Brasília, 18 (AE) - A indicação dos líderes do governo no Senado e no Congresso está sendo esperada para hoje. O presidente Fernando Henrique Cardoso está aparando as últimas arestas para definir os nomes. O deputado Arthur Virgílio Neto (PSDB-AM) está praticamente definido como líder no Congresso. Para líder no Senado, o nome mais forte no momento é o do senador Fernando Bezerra (PMDB-RN), presidente da Confederação Nacional da Indústria (CNI). Se a nomeação for confirmada, ele terá que abrir mão da presidência da Comissão de Assuntos Econômicos do Senado (CAE), que continuará controlada pelo PMDB. A CAE é considerada a comissão mais importante do Senado.

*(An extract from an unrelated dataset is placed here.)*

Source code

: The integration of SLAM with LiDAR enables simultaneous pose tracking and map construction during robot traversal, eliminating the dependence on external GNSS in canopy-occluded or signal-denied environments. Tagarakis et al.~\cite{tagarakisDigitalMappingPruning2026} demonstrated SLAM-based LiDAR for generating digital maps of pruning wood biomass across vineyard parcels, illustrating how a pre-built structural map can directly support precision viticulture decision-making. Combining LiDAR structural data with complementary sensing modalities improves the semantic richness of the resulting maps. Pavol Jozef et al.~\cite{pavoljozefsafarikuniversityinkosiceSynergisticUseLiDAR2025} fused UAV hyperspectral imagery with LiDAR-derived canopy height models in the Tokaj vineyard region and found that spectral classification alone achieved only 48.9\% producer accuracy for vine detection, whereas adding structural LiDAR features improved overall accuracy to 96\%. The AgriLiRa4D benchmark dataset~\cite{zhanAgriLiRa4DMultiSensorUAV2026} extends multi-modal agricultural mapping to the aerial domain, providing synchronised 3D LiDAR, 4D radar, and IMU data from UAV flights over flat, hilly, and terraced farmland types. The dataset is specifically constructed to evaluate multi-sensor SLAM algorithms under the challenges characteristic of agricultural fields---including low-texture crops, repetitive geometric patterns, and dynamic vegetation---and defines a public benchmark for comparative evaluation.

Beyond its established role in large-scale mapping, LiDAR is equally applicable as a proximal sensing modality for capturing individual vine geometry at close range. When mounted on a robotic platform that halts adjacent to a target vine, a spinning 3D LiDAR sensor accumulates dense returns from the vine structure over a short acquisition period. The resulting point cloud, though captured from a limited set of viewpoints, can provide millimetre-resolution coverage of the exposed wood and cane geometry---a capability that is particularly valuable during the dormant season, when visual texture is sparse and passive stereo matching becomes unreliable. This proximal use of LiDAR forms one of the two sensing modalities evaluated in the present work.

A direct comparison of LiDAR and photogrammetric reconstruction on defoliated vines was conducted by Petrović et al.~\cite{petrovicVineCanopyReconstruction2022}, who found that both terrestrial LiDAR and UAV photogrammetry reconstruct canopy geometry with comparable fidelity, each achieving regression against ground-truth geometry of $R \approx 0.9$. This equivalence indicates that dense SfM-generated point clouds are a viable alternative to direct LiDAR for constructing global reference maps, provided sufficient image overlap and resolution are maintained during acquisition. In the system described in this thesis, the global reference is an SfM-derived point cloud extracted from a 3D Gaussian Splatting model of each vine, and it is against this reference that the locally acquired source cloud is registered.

Toda a discussão sobre política econômica passa obrigatoriamente por essa comissão. Na sessão de hoje, por exemplo, está prevista a votação de um projeto de resolução que permite a rolagem dos títulos emitidos para precatórios pelos Estad os, cujos governos se envolveram no escândalo que originou a CPI dos Precatórios.

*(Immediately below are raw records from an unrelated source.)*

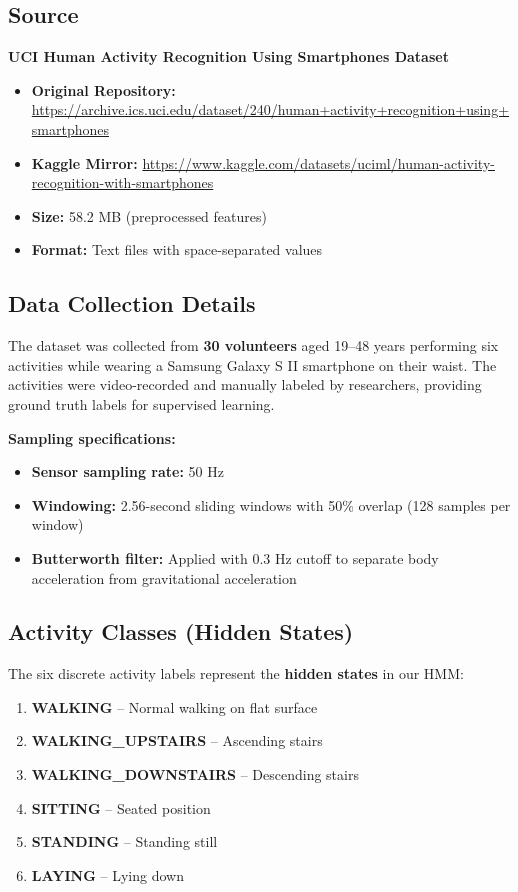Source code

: \documentclass[11pt,a4paper]{article}
\begin{document}
\subsection{Source}

\textbf{UCI Human Activity Recognition Using Smartphones Dataset}

\begin{itemize}[leftmargin=*]
    \item \textbf{Original Repository:} \url{https://archive.ics.uci.edu/dataset/240/human+activity+recognition+using+smartphones}
    \item \textbf{Kaggle Mirror:} \url{https://www.kaggle.com/datasets/uciml/human-activity-recognition-with-smartphones}
    \item \textbf{Size:} 58.2 MB (preprocessed features)
    \item \textbf{Format:} Text files with space-separated values
\end{itemize}

\subsection{Data Collection Details}

The dataset was collected from \textbf{30 volunteers} aged 19--48 years performing six activities while wearing a Samsung Galaxy S II smartphone on their waist. The activities were video-recorded and manually labeled by researchers, providing ground truth labels for supervised learning.

\textbf{Sampling specifications:}
\begin{itemize}[leftmargin=*]
    \item \textbf{Sensor sampling rate:} 50 Hz
    \item \textbf{Windowing:} 2.56-second sliding windows with 50\% overlap (128 samples per window)
    \item \textbf{Butterworth filter:} Applied with 0.3 Hz cutoff to separate body acceleration from gravitational acceleration
\end{itemize}

\subsection{Activity Classes (Hidden States)}

The six discrete activity labels represent the \textbf{hidden states} in our HMM:

\begin{enumerate}
    \item \textbf{WALKING} -- Normal walking on flat surface
    \item \textbf{WALKING\_UPSTAIRS} -- Ascending stairs
    \item \textbf{WALKING\_DOWNSTAIRS} -- Descending stairs
    \item \textbf{SITTING} -- Seated position
    \item \textbf{STANDING} -- Standing still
    \item \textbf{LAYING} -- Lying down
\end{enumerate}
\end{document}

Imposto verde - Na Câmara, começam a funcionar hoje as comissões especiais instaladas na semana passada para discutir o regime de previdência complementar e a Lei de Responsabilidade Fiscal. Também está prevista a votação da proposta de emenda constitucional que cria o Imposto Seletivo sobre Combustíveis (Imposto Verde) na Comissão de Constituição e Justiça (CCJ). Se a admissibilidade da proposta for aprovada, caberá ao presidente da Câmara, Michel Temer (PMDB-SP), decidir se será criada uma comissão especial para discutir o mérito, como quer o PMDB, ou se será anexada à proposta de reforma tributária, como prefere o PFL.

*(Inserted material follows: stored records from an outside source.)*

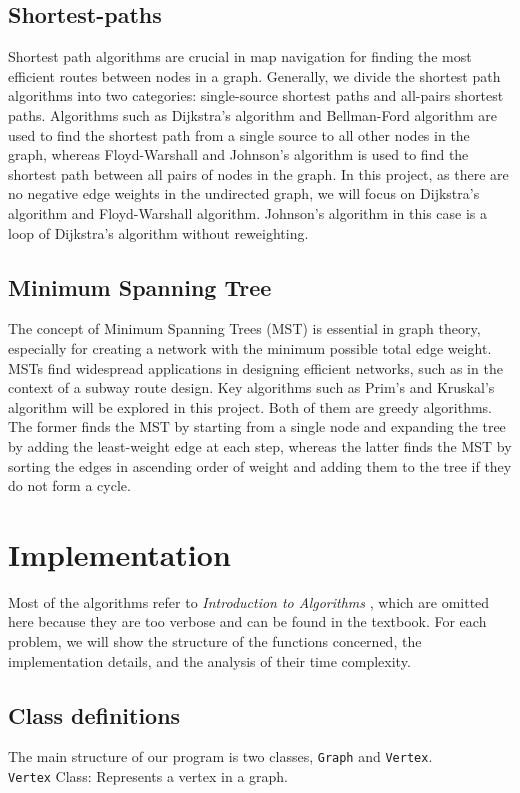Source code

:\documentclass[UTF8]{ctexart}
\begin{document}
\subsection{Shortest-paths}
Shortest path algorithms are crucial in map navigation for finding the most efficient routes between nodes in a graph.
Generally, we divide the shortest path algorithms into two categories: single-source shortest paths and all-pairs shortest paths.
Algorithms such as Dijkstra's algorithm and Bellman-Ford algorithm are used to find the shortest path from a single source to all other nodes in the graph, whereas
Floyd-Warshall and Johnson's algorithm is used to find the shortest path between all pairs of nodes in the graph.
In this project, as there are no negative edge weights in the undirected graph, we will focus on Dijkstra's algorithm and Floyd-Warshall algorithm.
Johnson's algorithm in this case is a loop of Dijkstra's algorithm without reweighting.

\subsection{Minimum Spanning Tree}
The concept of Minimum Spanning Trees (MST) is essential in graph theory, especially for creating a network with the minimum possible total edge weight.
MSTs find widespread applications in designing efficient networks, such as in the context of a subway route design.
Key algorithms such as Prim's and Kruskal's algorithm will be explored in this project. Both of them are greedy algorithms.
The former finds the MST by starting from a single node and expanding the tree by adding the least-weight edge at each step,
whereas the latter finds the MST by sorting the edges in ascending order of weight and adding them to the tree if they do not form a cycle.


\section{Implementation}
Most of the algorithms refer to \textit{Introduction to Algorithms} \cite{CLRS}, which are omitted here because they are too verbose and can be found in the textbook.
For each problem, we will show the structure of the functions concerned, the implementation details, and the analysis of
their time complexity.\\

\subsection{Class definitions}
The main structure of our program is two classes, \texttt{Graph} and \texttt{Vertex}.\\
\texttt{Vertex} Class: Represents a vertex in a graph.
\end{document}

No plenário da Câmara, continua hoje a votação das emendas e destaques do projeto de lei complementar que reestrutura as Forças Armadas a partir da criação do Ministério da Defesa. Até agora, foram apresentadas 13 emendas e 19 destaques, sendo quatro destaques de banca da, que exigem votação individual e não podem ser rejeitados em bloco. A maioria dos destaques é de autoria do PT e do PPS. O presidente da Câmara também poderá reunir novamente os líderes partidários para uma nova tentativa de acordo para a votação da proposta de emenda constitucional que limita a possibilidade de edição de medidas provisórias. O acordo está difícil porque a oposição não aceita liberar a edição de MPs para regulamentar emendas constitucionais, como quer o governo.